In his column for CardPlayer Magazine, Devonshire writes about the downside to variance, dropping down in stakes and that just when you think it can’t get any worse, it does. Even the best players can find themselves on vicious losing streaks, to which Devo has some recommendations.
Examine your stakes:
The first thing that jumps out at me is that we’re all under-rolled. We take shots too much, consciously or ignorantly, but nonetheless greatly increasing our risk of ruin.
bq.Moving down in stakes will likely correct the deficiency in bankroll most of us already have. If a big loss in one session hurts your bankroll, then you’re playing too big.
Ignore immediate results:
Winning heaps in a year does not a winning player make.

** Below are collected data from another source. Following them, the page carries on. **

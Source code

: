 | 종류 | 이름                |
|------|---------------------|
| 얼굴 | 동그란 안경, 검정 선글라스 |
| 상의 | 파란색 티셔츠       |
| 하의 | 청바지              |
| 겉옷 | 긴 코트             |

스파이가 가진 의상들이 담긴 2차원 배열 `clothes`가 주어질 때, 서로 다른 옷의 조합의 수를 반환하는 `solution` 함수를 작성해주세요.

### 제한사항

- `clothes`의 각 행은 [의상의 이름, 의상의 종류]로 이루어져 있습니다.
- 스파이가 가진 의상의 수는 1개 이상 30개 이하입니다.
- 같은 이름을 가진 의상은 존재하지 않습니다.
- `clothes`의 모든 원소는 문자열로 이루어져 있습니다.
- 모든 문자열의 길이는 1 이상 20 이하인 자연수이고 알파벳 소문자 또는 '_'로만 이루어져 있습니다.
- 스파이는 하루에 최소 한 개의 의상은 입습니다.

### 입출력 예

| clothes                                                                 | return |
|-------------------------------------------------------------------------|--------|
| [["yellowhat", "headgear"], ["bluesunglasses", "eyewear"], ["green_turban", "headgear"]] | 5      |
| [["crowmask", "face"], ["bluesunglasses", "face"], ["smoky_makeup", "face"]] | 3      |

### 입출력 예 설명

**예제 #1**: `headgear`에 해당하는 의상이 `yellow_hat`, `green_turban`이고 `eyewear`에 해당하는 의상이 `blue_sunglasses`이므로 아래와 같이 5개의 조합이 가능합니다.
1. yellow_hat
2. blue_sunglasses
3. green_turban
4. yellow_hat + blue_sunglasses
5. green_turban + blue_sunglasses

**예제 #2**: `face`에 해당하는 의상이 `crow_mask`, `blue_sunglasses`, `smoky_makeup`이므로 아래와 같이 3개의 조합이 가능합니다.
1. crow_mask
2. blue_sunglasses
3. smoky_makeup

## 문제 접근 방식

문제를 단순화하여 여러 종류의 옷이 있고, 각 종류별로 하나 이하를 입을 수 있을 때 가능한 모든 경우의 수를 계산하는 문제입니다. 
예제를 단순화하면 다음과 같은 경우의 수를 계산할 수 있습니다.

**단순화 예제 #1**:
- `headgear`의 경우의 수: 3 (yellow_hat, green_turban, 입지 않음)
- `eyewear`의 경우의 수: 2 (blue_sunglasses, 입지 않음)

There are hundreds of others who make money that year too. All this means is that they made money playing poker this year, not that they are winning poker players, just like somebody who is a lifetime winner at craps is not a winning craps player.
Have more in life than poker:
I’m neck deep in my fourth and greatest downswing of my decade-long professional career….If I didn’t have other things going on in life, I would be on suicide watch. If poker was all I did, it would be really easy to fall into a deep, dark, depression, figuring everything to be pointless during one of these brutal downswings.